***** Extracted information *****

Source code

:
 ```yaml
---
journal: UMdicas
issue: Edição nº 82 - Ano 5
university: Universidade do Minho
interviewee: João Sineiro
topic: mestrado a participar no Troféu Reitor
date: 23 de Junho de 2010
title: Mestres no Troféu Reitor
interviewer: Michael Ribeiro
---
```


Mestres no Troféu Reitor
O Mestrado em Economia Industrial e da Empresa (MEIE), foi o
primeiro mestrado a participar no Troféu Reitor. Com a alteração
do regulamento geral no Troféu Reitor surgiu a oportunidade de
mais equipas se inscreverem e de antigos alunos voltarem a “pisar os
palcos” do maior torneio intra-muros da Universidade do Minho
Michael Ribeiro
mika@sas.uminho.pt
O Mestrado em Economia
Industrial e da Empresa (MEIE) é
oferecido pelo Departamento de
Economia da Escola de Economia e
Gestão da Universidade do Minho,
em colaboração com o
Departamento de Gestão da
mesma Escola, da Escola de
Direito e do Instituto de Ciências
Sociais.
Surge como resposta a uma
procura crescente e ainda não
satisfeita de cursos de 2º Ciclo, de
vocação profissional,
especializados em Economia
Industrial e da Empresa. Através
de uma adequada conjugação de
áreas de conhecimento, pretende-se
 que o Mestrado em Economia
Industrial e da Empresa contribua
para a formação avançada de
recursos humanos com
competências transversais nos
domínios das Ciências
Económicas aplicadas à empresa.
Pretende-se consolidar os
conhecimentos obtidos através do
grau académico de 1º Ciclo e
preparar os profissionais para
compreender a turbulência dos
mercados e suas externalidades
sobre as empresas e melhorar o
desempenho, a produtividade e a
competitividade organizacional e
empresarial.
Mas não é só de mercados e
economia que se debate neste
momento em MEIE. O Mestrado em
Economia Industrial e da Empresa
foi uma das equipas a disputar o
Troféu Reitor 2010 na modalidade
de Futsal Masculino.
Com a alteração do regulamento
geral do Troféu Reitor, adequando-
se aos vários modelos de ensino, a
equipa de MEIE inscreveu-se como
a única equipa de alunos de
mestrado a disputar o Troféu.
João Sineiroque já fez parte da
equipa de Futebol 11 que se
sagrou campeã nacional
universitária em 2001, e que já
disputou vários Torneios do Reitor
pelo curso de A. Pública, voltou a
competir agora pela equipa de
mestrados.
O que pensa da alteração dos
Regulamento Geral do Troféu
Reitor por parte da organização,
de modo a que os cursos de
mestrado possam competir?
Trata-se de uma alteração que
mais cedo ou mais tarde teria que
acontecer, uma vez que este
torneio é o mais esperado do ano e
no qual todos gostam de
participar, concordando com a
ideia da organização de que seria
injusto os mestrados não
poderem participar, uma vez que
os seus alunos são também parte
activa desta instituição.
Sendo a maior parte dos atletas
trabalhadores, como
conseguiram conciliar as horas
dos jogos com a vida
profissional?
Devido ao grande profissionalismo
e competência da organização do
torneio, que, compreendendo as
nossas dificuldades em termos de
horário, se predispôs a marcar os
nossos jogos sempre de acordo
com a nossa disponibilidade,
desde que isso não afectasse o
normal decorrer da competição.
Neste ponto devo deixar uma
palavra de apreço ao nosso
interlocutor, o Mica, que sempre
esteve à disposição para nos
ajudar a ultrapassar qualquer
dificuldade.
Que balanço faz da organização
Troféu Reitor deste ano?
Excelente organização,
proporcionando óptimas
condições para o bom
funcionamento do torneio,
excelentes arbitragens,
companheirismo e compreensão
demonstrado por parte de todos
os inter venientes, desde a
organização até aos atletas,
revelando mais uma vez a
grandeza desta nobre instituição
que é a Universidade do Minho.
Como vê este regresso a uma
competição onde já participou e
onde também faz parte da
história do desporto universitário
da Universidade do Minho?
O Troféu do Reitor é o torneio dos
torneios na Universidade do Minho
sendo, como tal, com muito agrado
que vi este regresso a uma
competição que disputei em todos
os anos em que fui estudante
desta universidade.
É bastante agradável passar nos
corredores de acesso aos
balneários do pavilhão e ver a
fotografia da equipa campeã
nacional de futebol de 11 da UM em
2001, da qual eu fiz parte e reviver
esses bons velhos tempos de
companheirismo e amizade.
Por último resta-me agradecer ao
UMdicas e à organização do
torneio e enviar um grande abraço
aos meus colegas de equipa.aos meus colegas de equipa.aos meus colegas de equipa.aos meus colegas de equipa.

*****

- What is needed:
All lines in the data above from the one with "Pretende-se consolidar os" through the one with "universitária em 2001, e que já" must be repeated exactly, and no others.

- Answer space:
Pretende-se consolidar os
conhecimentos obtidos através do
grau académico de 1º Ciclo e
preparar os profissionais para
compreender a turbulência dos
mercados e suas externalidades
sobre as empresas e melhorar o
desempenho, a produtividade e a
competitividade organizacional e
empresarial.
Mas não é só de mercados e
economia que se debate neste
momento em MEIE. O Mestrado em
Economia Industrial e da Empresa
foi uma das equipas a disputar o
Troféu Reitor 2010 na modalidade
de Futsal Masculino.
Com a alteração do regulamento
geral do Troféu Reitor, adequando-
se aos vários modelos de ensino, a
equipa de MEIE inscreveu-se como
a única equipa de alunos de
mestrado a disputar o Troféu.
João Sineiroque já fez parte da
equipa de Futebol 11 que se
sagrou campeã nacional
universitária em 2001, e que já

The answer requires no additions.